Utilizzo dei protoni in oncologia. La protonterapia è una tecnica di trattamento dei tumori che utilizza i protoni, anziché gli elettroni o i fotoni della radioterapia tradizionale. Le particolari proprietà fisiche dei protoni ne fanno una sorta di “proiettili” molto precisi che colpiscono le cellule tumorali danneggiandone il DNA, ma salvaguardando i tessuti sani e gli organi critici vicini alla zona tumorale. La radioterapia con protoni non sostituisce i trattamenti tradizionali, ma si pone come indicazione ideale per quei tumori in cui la radioterapia convenzionale non dà vantaggi significativi: in particolare per i “tumori radio resistenti” e per quelli localizzati vicino ad organi a rischio. L’utilizzo in oncologia di queste particelle è stato finora limitato per la scarsa disponibilità di tale terapia a livello mondiale. Le iniziali esperienze cliniche ne hanno comunque dimostrato il vantaggio terapeutico in molti casi ed i risultati a più lungo termine continuano ad essere incoraggianti. Gli studi clinici sono diventati, negli ultimi anni, più numerosi e rivolti a trattare tumori di sedi differenti. La letteratura medica dispone oggi di risultati sempre più consistenti per alcuni tumori già da tempo trattati con i protoni. Alcuni esempi sono il cordoma e il condrosarcoma, che per la loro sede di insorgenza, come la base del cranio e la colonna vertebrale, difficilmente trattabili con chirurgia o con radioterapia convenzionale, e per la tendenza alla crescita locale piuttosto che alla meta statizzazione, giustificano l’utilizzo della protonterapia. Altri esempi sono i meningiomi, in particolare quelli recidivanti, il melanoma uveale, i sarcomi del tessuto osseo e i sarcomi dei tessuti molli retro peritoneali non operabili o operati non radicalmente o recidivati. Inoltre, la radioterapia con protoni ha suscitato grande interesse per il suo possibile utilizzo nella terapia pediatrica. Naturalmente, per questi ed altri casi, solo la valutazione del singolo caso da parte dei medici specialisti può stabilire l’approccio terapeutico migliore ed eventualmente la necessità di ricorrere ad un trattamento con protoni.

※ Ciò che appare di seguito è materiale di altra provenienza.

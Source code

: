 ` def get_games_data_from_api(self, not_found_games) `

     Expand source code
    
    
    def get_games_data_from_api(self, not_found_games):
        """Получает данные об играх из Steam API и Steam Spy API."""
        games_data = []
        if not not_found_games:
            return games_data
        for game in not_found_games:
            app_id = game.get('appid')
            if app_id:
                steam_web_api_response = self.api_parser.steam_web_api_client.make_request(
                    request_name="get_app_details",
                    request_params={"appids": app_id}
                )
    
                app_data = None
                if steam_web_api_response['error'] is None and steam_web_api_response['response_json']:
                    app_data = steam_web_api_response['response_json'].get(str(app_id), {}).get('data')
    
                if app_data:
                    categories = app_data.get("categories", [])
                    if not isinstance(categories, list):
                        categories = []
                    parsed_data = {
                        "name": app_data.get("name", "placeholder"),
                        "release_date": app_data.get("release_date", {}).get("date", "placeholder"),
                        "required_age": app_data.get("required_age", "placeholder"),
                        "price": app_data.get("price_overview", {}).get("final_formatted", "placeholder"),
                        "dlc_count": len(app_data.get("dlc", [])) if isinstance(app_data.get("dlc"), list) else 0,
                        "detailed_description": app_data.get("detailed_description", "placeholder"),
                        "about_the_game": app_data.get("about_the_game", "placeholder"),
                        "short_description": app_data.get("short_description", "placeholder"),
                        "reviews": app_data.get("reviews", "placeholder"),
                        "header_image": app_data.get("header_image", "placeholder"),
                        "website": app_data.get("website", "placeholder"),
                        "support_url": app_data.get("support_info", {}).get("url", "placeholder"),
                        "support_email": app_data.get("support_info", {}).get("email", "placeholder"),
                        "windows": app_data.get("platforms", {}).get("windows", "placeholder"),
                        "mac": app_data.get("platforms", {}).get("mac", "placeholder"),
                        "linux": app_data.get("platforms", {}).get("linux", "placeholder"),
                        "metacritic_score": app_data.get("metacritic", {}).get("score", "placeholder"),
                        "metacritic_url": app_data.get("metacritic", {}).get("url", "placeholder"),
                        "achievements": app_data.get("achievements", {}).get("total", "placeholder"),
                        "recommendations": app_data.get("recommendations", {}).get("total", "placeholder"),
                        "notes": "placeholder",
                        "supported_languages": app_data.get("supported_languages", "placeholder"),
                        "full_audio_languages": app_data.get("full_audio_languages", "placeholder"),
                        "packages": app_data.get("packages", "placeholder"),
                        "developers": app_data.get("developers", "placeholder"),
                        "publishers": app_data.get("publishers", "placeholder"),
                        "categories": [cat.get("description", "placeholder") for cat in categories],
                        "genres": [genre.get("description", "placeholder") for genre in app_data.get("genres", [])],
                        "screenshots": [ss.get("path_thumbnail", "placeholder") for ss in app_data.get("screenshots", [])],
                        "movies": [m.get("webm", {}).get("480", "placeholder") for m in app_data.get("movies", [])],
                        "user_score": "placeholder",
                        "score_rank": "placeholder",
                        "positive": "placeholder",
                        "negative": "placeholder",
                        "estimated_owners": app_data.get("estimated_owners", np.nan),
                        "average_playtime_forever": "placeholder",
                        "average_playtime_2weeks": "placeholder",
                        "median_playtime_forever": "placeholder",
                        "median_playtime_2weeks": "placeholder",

Il sistema ERHA. Nello specifico, il sistema ERHA, “made in Puglia”, si baserà su una nuova tecnologia capace di aumentare l’efficienza di accelerazione dei protoni e di regolarne l’energia per colpire la massa tumorale in modo molto più selettivo. Il prototipo, che dovrebbe vedere la luce entro la fine del 2015, una volta testato e certificato dal Ministero della Salute, sarà prodotto in serie e inserito negli ospedali e negli istituti scientifici di ricerca e cura dei tumori, come l’Oncologico di Bari o la Casa Sollievo della Sofferenza di San Giovanni Rotondo. Si prospetta anche un grande impatto economico, poiché il progetto attrae l’interesse di diverse realtà industriali del territorio, dalla meccanica di precisione, alla meccatronica e al settore biomedico. L’ERHA è finanziato con i fondi PON Amiderha del Medis attraverso il Distretto Meccatronico regionale della Puglia.